X_train, X_calibrate, y_train, y_calibrate = train_test_split(
    X_train_and_calibrate, y_train_and_calibrate, test_size=.25, 
    random_state=42, shuffle=True)
#Split into training, calibration, and test datasets 
print(X_train.shape, X_calibrate.shape)
(1077, 64) (360, 64)

Train a learner

We’ll train an SVM to classify these digits. This is our underlying model.

classifier = svm.SVC(gamma=0.001, probability=True, random_state = 42)
classifier.fit(X_train, y_train)
SVC(C=1.0, cache_size=200, class_weight=None, coef0=0.0,
    decision_function_shape='ovr', degree=3, gamma=0.001, kernel='rbf',
    max_iter=-1, probability=True, random_state=42, shrinking=True, tol=0.001,
    verbose=False)
print(f"Training Acc: {classifier.score(X_train, y_train)}")
print(f"Calibration Acc: {classifier.score(X_calibrate, y_calibrate)}")
print(f"Test acc: {classifier.score(X_test, y_test)}")
Training Acc: 0.9972144846796658
Calibration Acc: 1.0
Test acc: 0.9861111111111112

Calculate Nonconformity Scores

Next, we have to calculate nonconformity scores $\alpha_i$ for each $z_i$ in the calibration set

probability_predictions = classifier.predict_proba(X_calibrate)
alphas = np.array([1-p[idx] for p, idx in zip(probability_predictions, 
                                              y_calibrate)])
plt.scatter(np.arange(len(alphas)), np.sort(alphas))
plt.title('Sorted Nonconformity Scores')
plt.show()

png

Determine Valid Prediction Region

Now we get to the real heart of the conformal algorithm. When classifying a new sample $x_i$ where we do not know the true label $y_i$ where there are $L$ possible labels, we calculate for $C=1,…,L$: \(P_{\hat{y}^{C_i}} = \frac{|\{j=t+1,...t+c: \alpha_j \geq \alpha_i^{\hat{y}^C_i}\}|}{|Z_c|+1}\) Let’s break down what this means. First, $\alpha_i^{\hat{y}_i^C}$ is the nonconformity score for $\hat{z}_i = (x_i, \hat{y}_i)$ when $\hat{y}_i=C$. The numerator is the number of nonconformity scores in the calibration set that meet or exceed $\alpha_i^{\hat{y}_i^C}$. The denominator is the size of the calibration set plus one, as we have a new nonconformity score we are considering. We set: \(\Gamma_i^\epsilon = \{C=1,..,L|P_{\hat{y}^{C_i}}>\epsilon\}\)

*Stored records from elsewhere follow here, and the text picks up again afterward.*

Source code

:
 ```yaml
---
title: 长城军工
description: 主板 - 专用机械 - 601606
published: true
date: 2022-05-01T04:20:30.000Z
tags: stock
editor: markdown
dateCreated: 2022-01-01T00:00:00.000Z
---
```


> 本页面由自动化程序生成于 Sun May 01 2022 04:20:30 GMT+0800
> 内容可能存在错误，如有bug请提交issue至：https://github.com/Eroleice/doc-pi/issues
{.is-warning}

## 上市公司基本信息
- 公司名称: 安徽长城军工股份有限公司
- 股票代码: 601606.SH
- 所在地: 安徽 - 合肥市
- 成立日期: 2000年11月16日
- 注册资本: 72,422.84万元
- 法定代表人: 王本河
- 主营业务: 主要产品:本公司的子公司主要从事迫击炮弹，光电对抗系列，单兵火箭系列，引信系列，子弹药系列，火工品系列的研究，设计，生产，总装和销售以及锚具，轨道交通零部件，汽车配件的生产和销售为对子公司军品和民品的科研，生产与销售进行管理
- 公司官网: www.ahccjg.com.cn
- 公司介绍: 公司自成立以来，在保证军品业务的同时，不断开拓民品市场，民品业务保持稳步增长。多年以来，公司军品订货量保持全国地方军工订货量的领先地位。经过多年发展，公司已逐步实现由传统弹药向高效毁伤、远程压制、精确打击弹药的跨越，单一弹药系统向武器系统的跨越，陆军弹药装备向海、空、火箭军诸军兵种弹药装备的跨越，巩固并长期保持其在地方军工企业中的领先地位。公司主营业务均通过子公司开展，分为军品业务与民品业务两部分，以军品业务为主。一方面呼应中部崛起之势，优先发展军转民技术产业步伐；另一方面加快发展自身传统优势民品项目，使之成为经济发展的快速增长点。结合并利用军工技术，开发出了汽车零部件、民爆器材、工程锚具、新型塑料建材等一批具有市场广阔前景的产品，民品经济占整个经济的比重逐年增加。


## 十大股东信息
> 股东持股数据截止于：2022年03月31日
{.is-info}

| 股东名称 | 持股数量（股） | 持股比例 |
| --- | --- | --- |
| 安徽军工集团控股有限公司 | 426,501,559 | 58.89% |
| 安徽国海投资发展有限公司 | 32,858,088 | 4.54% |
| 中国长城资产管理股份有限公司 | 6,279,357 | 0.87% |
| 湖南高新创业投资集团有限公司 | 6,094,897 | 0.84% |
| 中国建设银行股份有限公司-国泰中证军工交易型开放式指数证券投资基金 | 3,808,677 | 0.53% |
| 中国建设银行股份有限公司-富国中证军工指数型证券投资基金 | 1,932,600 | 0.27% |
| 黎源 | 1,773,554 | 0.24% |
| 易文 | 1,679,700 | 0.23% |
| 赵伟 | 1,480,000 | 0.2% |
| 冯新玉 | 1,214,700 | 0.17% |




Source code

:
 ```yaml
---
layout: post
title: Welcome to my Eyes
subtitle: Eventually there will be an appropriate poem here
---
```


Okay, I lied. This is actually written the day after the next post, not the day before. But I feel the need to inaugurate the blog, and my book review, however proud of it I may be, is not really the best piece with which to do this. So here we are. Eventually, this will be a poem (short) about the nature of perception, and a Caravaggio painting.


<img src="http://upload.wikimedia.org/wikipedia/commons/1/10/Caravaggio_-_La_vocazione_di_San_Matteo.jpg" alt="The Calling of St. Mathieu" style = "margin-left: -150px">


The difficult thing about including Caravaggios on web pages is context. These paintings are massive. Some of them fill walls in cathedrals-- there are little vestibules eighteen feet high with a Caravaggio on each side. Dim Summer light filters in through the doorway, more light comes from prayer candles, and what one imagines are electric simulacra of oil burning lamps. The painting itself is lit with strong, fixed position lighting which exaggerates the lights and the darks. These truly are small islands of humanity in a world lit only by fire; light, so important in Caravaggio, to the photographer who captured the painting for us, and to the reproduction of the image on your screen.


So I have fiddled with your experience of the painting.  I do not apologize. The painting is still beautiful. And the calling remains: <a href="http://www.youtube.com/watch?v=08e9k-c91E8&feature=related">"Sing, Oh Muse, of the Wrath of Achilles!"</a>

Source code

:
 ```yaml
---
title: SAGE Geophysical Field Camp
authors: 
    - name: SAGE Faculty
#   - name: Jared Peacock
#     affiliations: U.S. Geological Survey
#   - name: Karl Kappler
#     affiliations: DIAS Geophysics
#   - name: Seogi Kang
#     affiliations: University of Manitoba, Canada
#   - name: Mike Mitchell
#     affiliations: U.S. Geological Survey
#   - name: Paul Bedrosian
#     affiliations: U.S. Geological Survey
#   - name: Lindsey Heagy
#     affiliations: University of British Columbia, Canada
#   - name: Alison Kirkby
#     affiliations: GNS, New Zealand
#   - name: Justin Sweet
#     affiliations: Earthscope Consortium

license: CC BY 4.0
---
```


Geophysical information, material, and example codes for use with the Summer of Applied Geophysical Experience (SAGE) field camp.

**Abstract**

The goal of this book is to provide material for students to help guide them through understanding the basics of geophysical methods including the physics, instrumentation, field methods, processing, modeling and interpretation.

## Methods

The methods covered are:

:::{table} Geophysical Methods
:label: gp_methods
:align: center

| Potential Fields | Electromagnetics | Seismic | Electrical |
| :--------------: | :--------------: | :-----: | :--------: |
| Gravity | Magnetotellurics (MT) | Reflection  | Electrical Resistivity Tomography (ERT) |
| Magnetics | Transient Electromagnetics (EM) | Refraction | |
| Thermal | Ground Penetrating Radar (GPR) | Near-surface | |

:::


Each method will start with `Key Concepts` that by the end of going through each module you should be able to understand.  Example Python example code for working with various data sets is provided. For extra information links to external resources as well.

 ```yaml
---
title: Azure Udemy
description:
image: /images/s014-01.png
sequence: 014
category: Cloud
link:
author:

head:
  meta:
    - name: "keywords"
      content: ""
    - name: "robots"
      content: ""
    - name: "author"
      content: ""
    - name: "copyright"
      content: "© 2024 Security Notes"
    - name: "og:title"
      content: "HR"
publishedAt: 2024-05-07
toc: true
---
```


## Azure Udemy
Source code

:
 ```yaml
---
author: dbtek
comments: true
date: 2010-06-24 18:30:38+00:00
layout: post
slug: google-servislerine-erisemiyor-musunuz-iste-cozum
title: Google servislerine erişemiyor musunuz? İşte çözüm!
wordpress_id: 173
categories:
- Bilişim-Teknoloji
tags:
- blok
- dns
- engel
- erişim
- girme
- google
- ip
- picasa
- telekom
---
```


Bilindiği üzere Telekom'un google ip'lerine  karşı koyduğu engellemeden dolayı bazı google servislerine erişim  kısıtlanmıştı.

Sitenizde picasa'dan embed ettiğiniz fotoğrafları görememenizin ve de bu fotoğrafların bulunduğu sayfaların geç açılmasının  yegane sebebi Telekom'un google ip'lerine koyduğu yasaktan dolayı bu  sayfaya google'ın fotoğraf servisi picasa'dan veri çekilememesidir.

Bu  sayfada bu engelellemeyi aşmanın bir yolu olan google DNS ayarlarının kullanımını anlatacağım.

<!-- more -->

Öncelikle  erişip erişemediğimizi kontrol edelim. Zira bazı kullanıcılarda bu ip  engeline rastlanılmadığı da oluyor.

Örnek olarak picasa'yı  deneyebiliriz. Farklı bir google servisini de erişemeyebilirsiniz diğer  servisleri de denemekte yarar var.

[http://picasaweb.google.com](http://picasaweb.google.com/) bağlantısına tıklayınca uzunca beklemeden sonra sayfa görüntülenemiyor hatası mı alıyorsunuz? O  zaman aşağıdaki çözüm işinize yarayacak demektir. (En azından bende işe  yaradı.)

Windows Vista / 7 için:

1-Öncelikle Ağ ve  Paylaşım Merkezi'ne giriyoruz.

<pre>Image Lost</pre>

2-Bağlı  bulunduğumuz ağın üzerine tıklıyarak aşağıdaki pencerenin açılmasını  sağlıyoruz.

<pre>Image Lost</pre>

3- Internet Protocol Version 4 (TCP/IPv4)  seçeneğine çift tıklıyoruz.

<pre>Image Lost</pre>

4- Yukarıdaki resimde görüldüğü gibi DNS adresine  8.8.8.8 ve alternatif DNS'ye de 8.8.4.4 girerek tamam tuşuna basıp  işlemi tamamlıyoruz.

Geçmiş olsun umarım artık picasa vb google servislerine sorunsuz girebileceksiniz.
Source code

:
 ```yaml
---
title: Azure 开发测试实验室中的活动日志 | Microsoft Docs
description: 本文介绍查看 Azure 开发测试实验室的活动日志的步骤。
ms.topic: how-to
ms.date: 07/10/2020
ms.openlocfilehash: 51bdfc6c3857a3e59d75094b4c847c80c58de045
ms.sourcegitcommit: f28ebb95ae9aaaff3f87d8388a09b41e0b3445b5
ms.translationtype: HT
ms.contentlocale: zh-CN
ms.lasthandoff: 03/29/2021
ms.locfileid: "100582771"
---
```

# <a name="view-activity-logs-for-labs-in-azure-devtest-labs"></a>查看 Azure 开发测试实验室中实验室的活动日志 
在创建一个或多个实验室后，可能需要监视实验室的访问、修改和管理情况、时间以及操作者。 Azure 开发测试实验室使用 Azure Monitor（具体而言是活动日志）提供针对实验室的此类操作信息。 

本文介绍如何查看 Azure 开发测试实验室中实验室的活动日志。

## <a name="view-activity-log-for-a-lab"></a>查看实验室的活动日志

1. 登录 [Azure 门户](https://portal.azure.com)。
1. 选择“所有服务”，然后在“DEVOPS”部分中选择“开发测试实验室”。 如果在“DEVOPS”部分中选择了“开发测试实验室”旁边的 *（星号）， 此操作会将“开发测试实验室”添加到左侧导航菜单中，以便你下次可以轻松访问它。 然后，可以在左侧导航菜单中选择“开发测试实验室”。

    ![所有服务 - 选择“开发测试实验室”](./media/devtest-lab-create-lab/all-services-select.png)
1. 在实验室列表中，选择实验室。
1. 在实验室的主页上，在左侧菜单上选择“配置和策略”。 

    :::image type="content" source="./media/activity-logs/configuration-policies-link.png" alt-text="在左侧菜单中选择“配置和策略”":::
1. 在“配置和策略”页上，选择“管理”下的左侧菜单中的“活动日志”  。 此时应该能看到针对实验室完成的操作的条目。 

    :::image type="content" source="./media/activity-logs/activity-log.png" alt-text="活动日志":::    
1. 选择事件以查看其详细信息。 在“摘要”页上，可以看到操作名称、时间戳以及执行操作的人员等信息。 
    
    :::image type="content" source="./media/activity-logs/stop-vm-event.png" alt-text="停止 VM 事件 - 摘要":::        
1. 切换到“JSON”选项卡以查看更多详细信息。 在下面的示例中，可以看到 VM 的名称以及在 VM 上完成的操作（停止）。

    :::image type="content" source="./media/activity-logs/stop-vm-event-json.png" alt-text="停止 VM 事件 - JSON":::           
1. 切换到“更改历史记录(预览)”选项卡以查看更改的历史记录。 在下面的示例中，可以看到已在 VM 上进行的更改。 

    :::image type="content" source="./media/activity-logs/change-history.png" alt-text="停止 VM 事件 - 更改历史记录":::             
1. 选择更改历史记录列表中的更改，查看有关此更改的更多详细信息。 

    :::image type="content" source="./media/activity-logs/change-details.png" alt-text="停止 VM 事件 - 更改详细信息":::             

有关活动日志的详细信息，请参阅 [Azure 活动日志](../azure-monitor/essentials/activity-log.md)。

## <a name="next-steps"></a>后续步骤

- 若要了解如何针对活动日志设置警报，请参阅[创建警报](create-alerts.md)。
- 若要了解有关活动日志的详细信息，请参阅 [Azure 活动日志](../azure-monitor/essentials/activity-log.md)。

$P_{\hat{y}^{C_i}}$ is an empirical p-value. We set our valid prediction region to be the set of predicted labels with a p-value exceeding our significance level $\epsilon$

def valid_prediction_region(sample, 
                            calibration_alphas, 
                            algorithm, 
                            epsilon=0.05):
  sample_alphas = 1 - algorithm.predict_proba(sample)[0] 
  Z_c = len(calibration_alphas)
  p_values = np.array([np.sum(calibration_alphas>alpha_c)/(Z_c+1) for alpha_c 
                       in sample_alphas])
  return p_values, np.argwhere(p_values>epsilon)

Let’s try this out. We’ll take a few examples from our test set and see the valid prediction region.

#Some example images 
N = 4
for index, image in enumerate(X_test[:N]):
  plt.subplot(2, 2, index+1)
  plt.axis('off')
  plt.imshow(image.reshape(8, 8), cmap=plt.cm.gray_r, interpolation='nearest')
  p_values, prediction_region = valid_prediction_region(image.reshape(1,-1), 
                                                        alphas, 
                                                        classifier, 
                                                        0.05)
  plt.title(f"Img {index} Prediction Region: {prediction_region}")

png

But what happens if we mix images together to get examples that may be harder for the classifier to label? Let’s try mixing Images 0 and 3.

mix = (X_test[0]+X_test[3])/2 
plt.title('Mix of a 6 and a 7')
plt.imshow(mix.reshape(8, 8), cmap=plt.cm.gray_r, interpolation='nearest')
plt.show()

png

p_values, prediction_region = valid_prediction_region(mix.reshape(1,-1), 
                                                      alphas, 
                                                      classifier, 
                                                      0.05)
print(f"Valid prediction region: {prediction_region}")
Valid prediction region: []

What has happened? We have a null set as our valid prediction region!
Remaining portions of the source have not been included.